Extracted records:
+++

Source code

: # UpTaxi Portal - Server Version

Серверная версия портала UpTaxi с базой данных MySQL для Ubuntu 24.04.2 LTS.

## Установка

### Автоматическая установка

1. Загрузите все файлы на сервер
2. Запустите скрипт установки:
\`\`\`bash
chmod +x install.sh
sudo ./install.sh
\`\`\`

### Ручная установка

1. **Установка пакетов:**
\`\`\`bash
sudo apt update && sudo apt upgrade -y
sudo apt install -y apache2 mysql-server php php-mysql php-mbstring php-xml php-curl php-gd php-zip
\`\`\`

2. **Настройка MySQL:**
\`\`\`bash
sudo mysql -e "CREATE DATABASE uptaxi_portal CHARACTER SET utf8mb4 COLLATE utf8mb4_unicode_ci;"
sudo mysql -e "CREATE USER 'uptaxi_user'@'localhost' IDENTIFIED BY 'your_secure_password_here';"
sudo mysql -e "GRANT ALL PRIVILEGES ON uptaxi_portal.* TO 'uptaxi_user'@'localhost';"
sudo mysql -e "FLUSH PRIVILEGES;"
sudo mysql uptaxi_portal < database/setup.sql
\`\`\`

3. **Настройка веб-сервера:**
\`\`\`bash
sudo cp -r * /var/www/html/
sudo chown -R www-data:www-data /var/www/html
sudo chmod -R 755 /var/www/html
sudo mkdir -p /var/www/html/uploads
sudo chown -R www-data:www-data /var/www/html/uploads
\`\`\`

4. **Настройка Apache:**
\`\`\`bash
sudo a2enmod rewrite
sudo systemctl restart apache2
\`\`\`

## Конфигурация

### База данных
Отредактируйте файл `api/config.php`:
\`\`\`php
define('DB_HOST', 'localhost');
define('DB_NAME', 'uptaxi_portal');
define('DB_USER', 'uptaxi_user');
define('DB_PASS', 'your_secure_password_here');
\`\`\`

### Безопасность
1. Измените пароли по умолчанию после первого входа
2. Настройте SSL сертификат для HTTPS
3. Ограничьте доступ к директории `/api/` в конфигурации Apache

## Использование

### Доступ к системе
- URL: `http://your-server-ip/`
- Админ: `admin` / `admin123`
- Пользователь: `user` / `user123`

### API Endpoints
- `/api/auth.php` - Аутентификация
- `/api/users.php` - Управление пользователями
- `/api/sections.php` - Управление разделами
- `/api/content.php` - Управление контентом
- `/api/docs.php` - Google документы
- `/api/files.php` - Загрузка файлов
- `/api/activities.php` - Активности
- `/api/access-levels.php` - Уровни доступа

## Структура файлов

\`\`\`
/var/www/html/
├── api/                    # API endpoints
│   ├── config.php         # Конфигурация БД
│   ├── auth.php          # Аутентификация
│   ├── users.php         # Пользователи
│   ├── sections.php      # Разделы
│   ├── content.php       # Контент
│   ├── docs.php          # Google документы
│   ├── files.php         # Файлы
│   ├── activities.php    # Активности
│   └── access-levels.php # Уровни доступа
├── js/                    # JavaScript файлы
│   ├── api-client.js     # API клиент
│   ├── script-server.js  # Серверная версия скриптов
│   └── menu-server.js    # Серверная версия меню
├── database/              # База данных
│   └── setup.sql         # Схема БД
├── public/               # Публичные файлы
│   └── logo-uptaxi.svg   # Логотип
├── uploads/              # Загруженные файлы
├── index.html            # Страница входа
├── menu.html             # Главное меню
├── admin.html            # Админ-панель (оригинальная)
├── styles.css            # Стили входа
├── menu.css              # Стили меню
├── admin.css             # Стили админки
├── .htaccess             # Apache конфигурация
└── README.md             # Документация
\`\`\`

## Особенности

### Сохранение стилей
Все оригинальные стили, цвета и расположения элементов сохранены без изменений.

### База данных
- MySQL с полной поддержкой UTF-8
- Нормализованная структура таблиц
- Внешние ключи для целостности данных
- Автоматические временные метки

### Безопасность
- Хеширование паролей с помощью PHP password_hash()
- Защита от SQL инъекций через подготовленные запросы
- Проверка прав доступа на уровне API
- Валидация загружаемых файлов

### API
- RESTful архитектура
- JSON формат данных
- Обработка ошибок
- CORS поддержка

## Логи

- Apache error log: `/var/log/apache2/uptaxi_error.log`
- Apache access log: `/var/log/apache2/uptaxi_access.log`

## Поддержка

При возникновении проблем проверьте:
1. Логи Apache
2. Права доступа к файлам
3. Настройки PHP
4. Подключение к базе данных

+++

# Problem statement
All that belongs in the answer is the run of lines above from the line containing "# Страница входа" through the line containing "- Защита от", exactly as written.

# Response below
├── index.html            # Страница входа
├── menu.html             # Главное меню
├── admin.html            # Админ-панель (оригинальная)
├── styles.css            # Стили входа
├── menu.css              # Стили меню
├── admin.css             # Стили админки
├── .htaccess             # Apache конфигурация
└── README.md             # Документация
\`\`\`

## Особенности

### Сохранение стилей
Все оригинальные стили, цвета и расположения элементов сохранены без изменений.

### База данных
- MySQL с полной поддержкой UTF-8
- Нормализованная структура таблиц
- Внешние ключи для целостности данных
- Автоматические временные метки

### Безопасность
- Хеширование паролей с помощью PHP password_hash()
- Защита от SQL инъекций через подготовленные запросы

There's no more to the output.